5)      Consume pasture-fed beef, free-range eggs, cream, and butter to achieve healthy and desirable levels of AA. Extra virgin olive oil is also a great fat to consume. Although it is monounsaturated and not an essential fatty acid (EFA), it’s still important for good health, as are fats found in coconut oil, coconut milk, and 80% or higher cocoa chocolate. Eat them up!

6)      Consider a fish oil supplement to increase Group 3 eicosanoid levels. Flax may work too, but it has to be converted by the body to EPA, and there are many ways this can be blocked, some of which are genetic.
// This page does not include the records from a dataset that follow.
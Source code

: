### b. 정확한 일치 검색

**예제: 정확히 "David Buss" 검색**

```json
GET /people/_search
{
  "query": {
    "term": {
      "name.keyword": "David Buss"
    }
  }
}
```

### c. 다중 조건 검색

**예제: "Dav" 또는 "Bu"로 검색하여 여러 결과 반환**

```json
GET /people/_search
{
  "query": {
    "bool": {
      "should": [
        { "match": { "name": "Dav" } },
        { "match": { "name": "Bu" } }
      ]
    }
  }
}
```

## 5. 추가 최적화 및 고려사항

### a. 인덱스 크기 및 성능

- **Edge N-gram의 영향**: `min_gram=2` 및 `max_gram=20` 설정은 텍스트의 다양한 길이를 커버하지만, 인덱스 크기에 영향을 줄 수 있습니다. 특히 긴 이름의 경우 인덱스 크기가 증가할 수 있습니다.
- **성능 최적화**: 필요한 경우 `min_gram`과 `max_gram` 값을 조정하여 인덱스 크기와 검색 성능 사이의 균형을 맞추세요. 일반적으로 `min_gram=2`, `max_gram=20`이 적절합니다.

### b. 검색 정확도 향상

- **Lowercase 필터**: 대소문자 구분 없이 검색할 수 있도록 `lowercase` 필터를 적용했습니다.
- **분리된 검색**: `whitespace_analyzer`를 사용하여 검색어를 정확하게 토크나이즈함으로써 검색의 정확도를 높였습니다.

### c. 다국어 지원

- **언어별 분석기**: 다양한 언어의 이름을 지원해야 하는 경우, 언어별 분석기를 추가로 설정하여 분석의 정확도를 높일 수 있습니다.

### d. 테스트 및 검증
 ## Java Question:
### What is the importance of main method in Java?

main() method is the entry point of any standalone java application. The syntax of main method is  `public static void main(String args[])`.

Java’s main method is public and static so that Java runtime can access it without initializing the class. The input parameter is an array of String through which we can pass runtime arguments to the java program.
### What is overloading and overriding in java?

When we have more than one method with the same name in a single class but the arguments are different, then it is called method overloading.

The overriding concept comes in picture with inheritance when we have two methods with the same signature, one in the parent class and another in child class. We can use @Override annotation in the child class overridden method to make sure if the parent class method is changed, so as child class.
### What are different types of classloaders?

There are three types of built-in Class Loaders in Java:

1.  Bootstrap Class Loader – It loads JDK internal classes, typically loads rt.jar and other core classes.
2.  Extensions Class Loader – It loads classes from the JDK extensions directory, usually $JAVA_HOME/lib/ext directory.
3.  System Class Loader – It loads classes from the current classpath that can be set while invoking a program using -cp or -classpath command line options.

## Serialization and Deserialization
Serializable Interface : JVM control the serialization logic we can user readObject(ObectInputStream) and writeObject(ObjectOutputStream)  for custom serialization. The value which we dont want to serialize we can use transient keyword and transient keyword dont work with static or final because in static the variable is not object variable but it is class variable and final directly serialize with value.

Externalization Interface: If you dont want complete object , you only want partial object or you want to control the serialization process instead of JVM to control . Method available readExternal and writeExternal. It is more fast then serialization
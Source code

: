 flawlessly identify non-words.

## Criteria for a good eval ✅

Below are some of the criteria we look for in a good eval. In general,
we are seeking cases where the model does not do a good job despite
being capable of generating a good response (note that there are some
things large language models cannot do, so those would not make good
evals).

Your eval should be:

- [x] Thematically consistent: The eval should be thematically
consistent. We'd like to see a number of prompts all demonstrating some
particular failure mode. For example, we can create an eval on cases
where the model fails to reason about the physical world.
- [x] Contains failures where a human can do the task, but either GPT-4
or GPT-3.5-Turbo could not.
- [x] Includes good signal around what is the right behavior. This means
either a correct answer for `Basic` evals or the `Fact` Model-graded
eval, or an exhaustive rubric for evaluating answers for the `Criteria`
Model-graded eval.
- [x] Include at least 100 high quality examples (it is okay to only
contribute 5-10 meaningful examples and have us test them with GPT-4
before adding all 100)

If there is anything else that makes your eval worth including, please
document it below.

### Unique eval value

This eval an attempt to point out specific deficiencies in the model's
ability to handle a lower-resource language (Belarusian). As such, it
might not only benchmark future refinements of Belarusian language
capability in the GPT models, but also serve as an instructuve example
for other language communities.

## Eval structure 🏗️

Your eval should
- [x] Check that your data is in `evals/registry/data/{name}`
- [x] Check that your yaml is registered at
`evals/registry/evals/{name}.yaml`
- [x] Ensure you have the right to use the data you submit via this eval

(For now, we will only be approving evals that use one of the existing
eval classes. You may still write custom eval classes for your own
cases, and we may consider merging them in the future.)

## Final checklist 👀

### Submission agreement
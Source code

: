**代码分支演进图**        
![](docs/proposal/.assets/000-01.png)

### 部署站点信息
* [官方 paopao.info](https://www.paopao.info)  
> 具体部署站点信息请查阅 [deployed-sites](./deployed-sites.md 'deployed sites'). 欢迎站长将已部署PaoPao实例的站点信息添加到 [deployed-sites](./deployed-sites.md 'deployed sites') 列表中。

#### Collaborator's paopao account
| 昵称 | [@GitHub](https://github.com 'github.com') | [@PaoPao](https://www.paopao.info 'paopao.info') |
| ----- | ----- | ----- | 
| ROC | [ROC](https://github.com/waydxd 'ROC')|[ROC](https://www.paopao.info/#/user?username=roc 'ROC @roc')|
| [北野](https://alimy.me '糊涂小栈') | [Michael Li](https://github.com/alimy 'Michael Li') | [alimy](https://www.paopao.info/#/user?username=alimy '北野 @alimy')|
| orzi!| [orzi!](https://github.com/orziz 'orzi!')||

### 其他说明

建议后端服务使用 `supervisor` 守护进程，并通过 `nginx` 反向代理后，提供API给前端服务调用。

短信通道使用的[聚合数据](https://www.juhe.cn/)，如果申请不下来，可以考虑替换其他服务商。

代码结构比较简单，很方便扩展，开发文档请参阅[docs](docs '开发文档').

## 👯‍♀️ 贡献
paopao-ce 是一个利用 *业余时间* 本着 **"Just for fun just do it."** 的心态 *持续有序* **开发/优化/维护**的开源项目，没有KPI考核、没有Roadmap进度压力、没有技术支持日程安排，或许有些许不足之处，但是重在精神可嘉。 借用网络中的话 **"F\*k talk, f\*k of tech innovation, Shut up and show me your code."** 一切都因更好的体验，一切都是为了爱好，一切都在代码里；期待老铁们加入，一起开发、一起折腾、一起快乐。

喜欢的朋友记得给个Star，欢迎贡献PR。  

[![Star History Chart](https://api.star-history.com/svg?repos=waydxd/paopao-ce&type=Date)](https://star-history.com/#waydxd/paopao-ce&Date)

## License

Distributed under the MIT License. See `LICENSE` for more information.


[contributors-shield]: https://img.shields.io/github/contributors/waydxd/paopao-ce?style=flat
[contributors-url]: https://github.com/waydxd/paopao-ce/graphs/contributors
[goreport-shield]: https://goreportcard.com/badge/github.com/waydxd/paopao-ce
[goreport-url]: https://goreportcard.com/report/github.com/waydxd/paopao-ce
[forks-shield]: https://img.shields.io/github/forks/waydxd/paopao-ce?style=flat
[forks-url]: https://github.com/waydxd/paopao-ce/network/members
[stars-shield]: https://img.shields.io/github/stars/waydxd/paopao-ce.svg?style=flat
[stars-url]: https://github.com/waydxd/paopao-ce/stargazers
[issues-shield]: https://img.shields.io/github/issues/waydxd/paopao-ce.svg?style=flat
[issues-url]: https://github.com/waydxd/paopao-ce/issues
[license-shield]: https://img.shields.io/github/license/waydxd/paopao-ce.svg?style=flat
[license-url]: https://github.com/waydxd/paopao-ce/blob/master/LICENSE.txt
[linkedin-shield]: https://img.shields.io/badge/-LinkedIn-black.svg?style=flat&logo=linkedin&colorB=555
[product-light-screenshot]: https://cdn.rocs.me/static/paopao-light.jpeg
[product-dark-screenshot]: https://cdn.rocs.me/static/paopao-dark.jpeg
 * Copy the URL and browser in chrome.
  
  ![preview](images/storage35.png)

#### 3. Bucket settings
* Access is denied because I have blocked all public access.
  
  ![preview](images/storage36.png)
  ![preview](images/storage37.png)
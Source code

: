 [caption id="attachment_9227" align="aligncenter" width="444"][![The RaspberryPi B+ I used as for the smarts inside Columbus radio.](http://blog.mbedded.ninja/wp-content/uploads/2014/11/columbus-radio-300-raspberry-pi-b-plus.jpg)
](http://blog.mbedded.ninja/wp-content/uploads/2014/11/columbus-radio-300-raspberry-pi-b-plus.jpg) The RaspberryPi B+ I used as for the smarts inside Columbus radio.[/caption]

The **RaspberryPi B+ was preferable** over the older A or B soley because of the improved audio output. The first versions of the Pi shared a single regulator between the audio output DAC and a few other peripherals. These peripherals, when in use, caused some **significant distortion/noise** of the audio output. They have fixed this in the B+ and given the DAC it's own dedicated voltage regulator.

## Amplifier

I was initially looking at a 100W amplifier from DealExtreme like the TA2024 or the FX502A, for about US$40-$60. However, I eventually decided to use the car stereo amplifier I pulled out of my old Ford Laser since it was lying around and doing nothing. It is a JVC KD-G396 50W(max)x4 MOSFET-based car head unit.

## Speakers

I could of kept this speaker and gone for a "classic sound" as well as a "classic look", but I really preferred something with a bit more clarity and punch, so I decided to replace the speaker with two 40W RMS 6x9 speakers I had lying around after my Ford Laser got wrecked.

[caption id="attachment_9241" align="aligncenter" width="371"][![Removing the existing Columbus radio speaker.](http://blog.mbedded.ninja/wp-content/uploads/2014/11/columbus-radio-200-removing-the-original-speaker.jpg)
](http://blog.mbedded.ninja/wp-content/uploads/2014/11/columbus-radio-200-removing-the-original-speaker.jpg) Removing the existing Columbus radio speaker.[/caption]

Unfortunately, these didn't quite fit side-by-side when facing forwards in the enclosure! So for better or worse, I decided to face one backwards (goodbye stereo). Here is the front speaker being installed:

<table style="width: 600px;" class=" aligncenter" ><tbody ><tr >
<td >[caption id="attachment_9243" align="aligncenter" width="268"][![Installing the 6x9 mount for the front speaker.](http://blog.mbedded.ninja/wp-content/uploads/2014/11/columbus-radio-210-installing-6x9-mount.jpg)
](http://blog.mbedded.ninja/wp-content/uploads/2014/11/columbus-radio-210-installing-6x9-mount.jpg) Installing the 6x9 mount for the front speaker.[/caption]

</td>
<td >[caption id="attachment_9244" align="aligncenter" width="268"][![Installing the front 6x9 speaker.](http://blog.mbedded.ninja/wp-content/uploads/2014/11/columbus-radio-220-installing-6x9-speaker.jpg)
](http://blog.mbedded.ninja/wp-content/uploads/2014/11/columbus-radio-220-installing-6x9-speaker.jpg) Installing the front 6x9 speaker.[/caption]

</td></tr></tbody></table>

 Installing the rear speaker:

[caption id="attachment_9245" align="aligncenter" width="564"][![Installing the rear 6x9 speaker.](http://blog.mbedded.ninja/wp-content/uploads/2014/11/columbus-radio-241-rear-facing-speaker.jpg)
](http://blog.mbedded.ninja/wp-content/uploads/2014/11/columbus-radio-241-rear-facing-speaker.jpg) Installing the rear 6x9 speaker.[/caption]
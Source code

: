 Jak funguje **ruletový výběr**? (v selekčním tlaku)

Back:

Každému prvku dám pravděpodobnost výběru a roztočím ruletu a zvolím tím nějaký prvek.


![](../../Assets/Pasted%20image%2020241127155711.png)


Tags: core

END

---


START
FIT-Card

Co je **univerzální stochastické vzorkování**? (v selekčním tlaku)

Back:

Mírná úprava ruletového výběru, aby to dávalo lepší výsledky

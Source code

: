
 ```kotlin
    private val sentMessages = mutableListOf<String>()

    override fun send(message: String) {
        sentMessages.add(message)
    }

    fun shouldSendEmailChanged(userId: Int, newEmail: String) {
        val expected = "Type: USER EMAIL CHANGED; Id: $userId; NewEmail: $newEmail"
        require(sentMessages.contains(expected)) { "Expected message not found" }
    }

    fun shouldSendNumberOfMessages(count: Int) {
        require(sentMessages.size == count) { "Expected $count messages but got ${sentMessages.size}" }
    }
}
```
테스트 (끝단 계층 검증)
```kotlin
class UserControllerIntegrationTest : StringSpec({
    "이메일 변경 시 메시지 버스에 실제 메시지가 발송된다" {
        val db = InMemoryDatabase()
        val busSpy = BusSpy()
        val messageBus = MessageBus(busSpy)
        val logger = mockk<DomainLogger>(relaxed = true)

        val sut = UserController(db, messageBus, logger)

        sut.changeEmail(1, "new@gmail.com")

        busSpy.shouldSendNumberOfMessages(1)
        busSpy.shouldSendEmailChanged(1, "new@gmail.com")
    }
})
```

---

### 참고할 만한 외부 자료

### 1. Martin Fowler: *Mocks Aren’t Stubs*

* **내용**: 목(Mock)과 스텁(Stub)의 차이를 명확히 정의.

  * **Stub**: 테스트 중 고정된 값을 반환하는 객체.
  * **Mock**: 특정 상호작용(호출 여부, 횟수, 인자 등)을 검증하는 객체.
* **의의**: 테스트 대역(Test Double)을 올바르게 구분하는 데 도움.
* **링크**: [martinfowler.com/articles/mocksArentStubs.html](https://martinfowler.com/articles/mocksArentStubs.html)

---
And too much EPA can create oxidative stress and even inhibit healthy levels of AA, neither of which is good. So don’t go crazy on fish oil supplements: I typically recommend the healthy athlete take one teaspoon or a couple capsules a few times a week.

7)      Sesame seed oil contains a compound called sesamin, which is great at blocking LA from being converted into AA, especially in the presence of high insulin levels. I use unrefined sesame seed oil a lot with patients with this problem, but I also make sure that they correct the problem by not continuing to eat a lot of carbs (sugar) and vegetable oils. One to two teaspoons a day can help.

8)      Certain nutrients, such as vitamin B6, magnesium, zinc, vitamin C, and niacinamide, are needed for proper eicosanoid production. A deficiency can mean you don’t make them!

9)      Herbs such as turmeric, boswellia, and quercetin can help fight inflammation too—naturally!

10)   Aspirin, or any other NSAID, is NOT a vitamin. You will never have an aspirin deficiency!

This concludes the four-part Sock Doc First Aid for Injuries series. I hope you learned a lot and have made further progress in your overall health and fitness potential!